*TASK DESCRIPTION*. If a line of the records holds the word "rollover", copy it out.

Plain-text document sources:
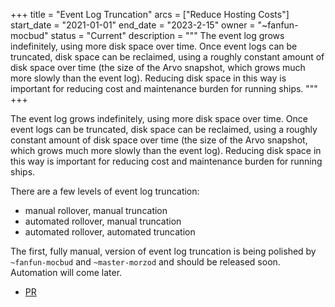 +++
title = "Event Log Truncation"
arcs = ["Reduce Hosting Costs"]
start_date = "2021-01-01"
end_date = "2023-2-15"
owner = "~fanfun-mocbud"
status = "Current"
description = """
The event log grows indefinitely, using more disk space over time. Once event logs can be truncated, disk space can be reclaimed, using a roughly constant amount of disk space over time (the size of the Arvo snapshot, which grows much more slowly than the event log). Reducing disk space in this way is important for reducing cost and maintenance burden for running ships.
"""
+++

The event log grows indefinitely, using more disk space over time. Once event logs can be truncated, disk space can be reclaimed, using a roughly constant amount of disk space over time (the size of the Arvo snapshot, which grows much more slowly than the event log). Reducing disk space in this way is important for reducing cost and maintenance burden for running ships.

There are a few levels of event log truncation:

- manual rollover, manual truncation
- automated rollover, manual truncation
- automated rollover, automated truncation

The first, fully manual, version of event log truncation is being polished by `~fanfun-mocbud` and `~master-morzod` and should be released soon. Automation will come later.

- [PR](https://github.com/urbit/urbit/pull/5701)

*EXERCISE SOLUTION*.
- manual rollover, manual truncation
- automated rollover, manual truncation
- automated rollover, automated truncation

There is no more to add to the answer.